Showing posts with label censorship. Show all posts
Showing posts with label censorship. Show all posts

Thursday, July 6, 2017

TAK BOLEH BOGEL (NO NUDITY) IN MALAYSIA (HERE WE GO AGAIN!)

Spencer Tunick
Another unpublished Letter to the Editor... 

It’s been ages since I felt moved to write a letter to The Editor. The urge to air my views in print has been building up since the Nude Squat furore erupted (seems like the only “legitimate” way you can see people naked is to arrest them first). City Hall’s declared intention to penalize folks caught smooching or even holding hands in public was irksome news to me (some of my fondest memories involve exactly that). But the final straw was the email I received announcing that free screenings of international films organised by Kaki Kino at FINAS have been suspended till further notice, after a shrill complaint about uncensored “babak lucah” (nude scenes) appeared in a leading Malay daily.

Imagine a lush lagoon, festooned with giant ferns and flirtatious mermaids. A man and a woman, both well-tanned, are strolling hand-in-hand along the sandy shore, gloriously naked. Is that not a veritable vision of paradise? Granted, the couple could also be modeling chic beachwear by Jean-Paul Gaultier (but that would be too much like a glossy magazine ad).

Now imagine a fast-motion sequence showing Tokyo commuters at rush hour – all respectably dressed in office apparel and suffering from gastritis. Or a slow-motion montage of KL traffic after a heavy afternoon downpour.
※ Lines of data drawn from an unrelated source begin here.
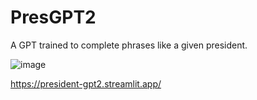 # PresGPT2

A GPT trained to complete phrases like a given president.

![image](https://github.com/user-attachments/assets/d84a2266-3d86-4be9-abd3-8fcd11771c12)

https://president-gpt2.streamlit.app/


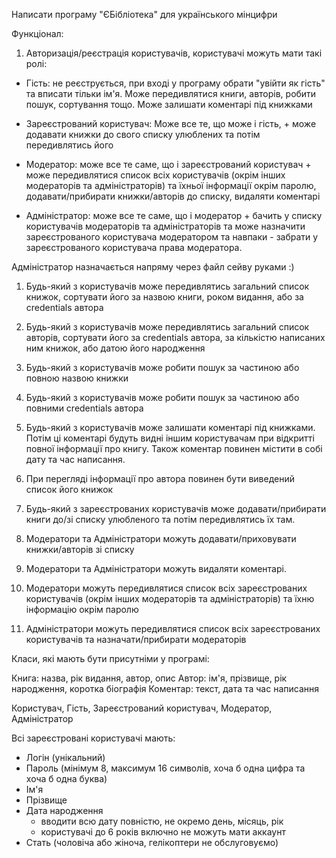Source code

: Написати програму "ЄБібліотека" для українського мінцифри

Функціонал:

1. Авторизація/реєстрація користувачів, користувачі можуть мати такі ролі:

- Гість: не реєструється, при вході у програму обрати "увійти як гість" та вписати тільки ім'я. Може передивлятися книги, авторів, робити пошук, сортування тощо. Може залишати коментарі під книжками

- Зареєстрований користувач: Може все те, що може і гість, + може додавати книжки до свого списку улюблених та потім передивлятись його

- Модератор: може все те саме, що і зареєстрований користувач + може передивлятися список всіх користувачів (окрім інших модераторів та адміністраторів) та їхньої інформації окрім паролю, додавати/прибирати книжки/авторів до списку, видаляти коментарі

- Адміністратор: може все те саме, що і модератор + бачить у списку користувачів модераторів та адміністраторів та може назначити зареєстрованого користувача модератором та навпаки - забрати у зареєстрованого користувача права модератора.

Адміністратор назначається напряму через файл сейву руками :)

1. Будь-який з користувачів може передивлятись загальний список книжок, сортувати його за назвою книги, роком видання, або за credentials автора

2. Будь-який з користувачів може передивлятись загальний список авторів, сортувати його за credentials автора, за кількістю написаних ним книжок, або датою його народження

3. Будь-який з користувачів може робити пошук за частиною або повною назвою книжки

4. Будь-який з користувачів може робити пошук за частиною або повними credentials автора

5. Будь-який з користувачів може залишати коментарі під книжками. Потім ці коментарі будуть видні іншим користувачам при відкритті повної інформації про книгу. Також коментар повинен містити в собі дату та час написання.

6. При перегляді інформації про автора повинен бути виведений список його книжок

7. Будь-який з зареєстрованих користувачів може додавати/прибирати книги до/зі списку улюбленого та потім передивлятись їх там.

8. Модератори та Адміністратори можуть додавати/приховувати книжки/авторів зі списку

9. Модератори та Адміністратори можуть видаляти коментарі.

10. Модератори можуть передивлятися список всіх зареєстрованих користувачів (окрім інших модераторів та адміністраторів) та їхню інформацію окрім паролю

11. Адміністратори можуть передивлятися список всіх зареєстрованих користувачів та назначати/прибирати модераторів

Класи, які мають бути присутніми у програмі:

Книга: назва, рік видання, автор, опис
Автор: ім'я, прізвище, рік народження, коротка біографія
Коментар: текст, дата та час написання

Користувач, Гість, Зареєстрований користувач, Модератор, Адміністратор

Всі зареєстровані користувачі мають:

- Логін (унікальний)
- Пароль (мінімум 8, максимум 16 символів, хоча б одна цифра та хоча б одна буква)
- Ім'я
- Прізвище
- Дата народження
  - вводити всю дату повністю, не окремо день, місяць, рік
  - користувачі до 6 років включно не можуть мати аккаунт
- Стать (чоловіча або жіноча, гелікоптери не обслуговуємо)
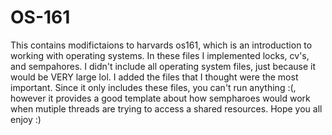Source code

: # OS-161
This contains modifictaions to harvards os161, which is an introduction to working with operating systems. In these files I implemented locks, cv's, and sempahores. I didn't include all operating system files, just because it would be VERY large lol. I added the files that I thought were the most important. Since it only includes these files, you can't run anything :(, however it provides a good template about how sempharoes would work when mutiple threads are trying to access a shared resources. Hope you all enjoy :)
Cut to the gory aftermath of a car bomb attack in Baghdad and then crossfade to a wide-angle closeup of an American-made Israeli bulldozer, demolishing a Palestinian neighborhood, as terrified women clutch babies to their hearts and wail in despair. Hellish scenes, for sure – but they would get past the censors, no problem.

Why is this so? Are we being indoctrinated to perceive pain as okay and pleasure as not? Is it any wonder that crime reports are getting more gruesome by the day? Maybe it’s time to reassess what sort of messages we’re being programmed with.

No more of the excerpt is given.